Südafrika ist auch nicht den Weg vieler anderer Länder in der Region gegangen und hat seine eigene Vergangenheit totgeschwiegen. Bewegende Szenen haben sich vor der Wahrheits- und Versöhnungskommission abgespielt, die politisch motivierte Verbrechen aus der Apartheidzeit aufdecken sollte: Täter bekannten vor den weinenden Opfern ihre Schuld.
Ein Land auf dem Weg
Zudem will eine neue Generation ein neues Kapitel südafrikanischer Geschichte schreiben. In den Köpfen vieler junger Südafrikaner verschwinden die Barrieren zwischen Schwarz und Weiß, die 80 Jahre das Denken prägten. In Johannesburg oder Kapstadt gehen Menschen aller Hautfarben aufeinander zu, schwarz-weiße Cliquen und Ehepaare gibt es längst.

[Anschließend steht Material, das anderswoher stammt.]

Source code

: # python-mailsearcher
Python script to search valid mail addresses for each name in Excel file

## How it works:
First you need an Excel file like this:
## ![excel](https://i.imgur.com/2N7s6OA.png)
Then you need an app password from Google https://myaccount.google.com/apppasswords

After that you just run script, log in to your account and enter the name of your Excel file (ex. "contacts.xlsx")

Beeindruckend auch, mit welcher Ruhe die Südafrikaner auf den Tod Nelson Mandelas reagiert haben. Bei den meisten weißen Südafrikanern kam keine Hysterie auf, dass das Land ohne den großen Versöhner in den Bürgerkrieg abrutschen oder zu einem zweiten Simbabwe werden könnte. Denn auch wenn viele Südafrikaner ihr Land offen und schonungslos kritisieren: Das Vertrauen ist da, dass Südafrika stark genug ist, seine vielen Probleme zu lösen.
Südafrika ist weder strahlende Erfolgsgeschichte noch Krisenstaat, sondern ein Land auf dem Weg. Die Erblasten von Jahrzehnten weißen Rassenwahns vollständig wegzuräumen, ist in 20 Jahren nicht möglich. Doch trotz aller Probleme - Südafrika hat das Potenzial, seine Probleme in den Griff zu bekommen. Die Wahl im Mai wird dabei richtungsweisend sein. Am Sonntag darf Südafrika aber zunächst einmal zwanzig Jahre ohne Apartheid feiern.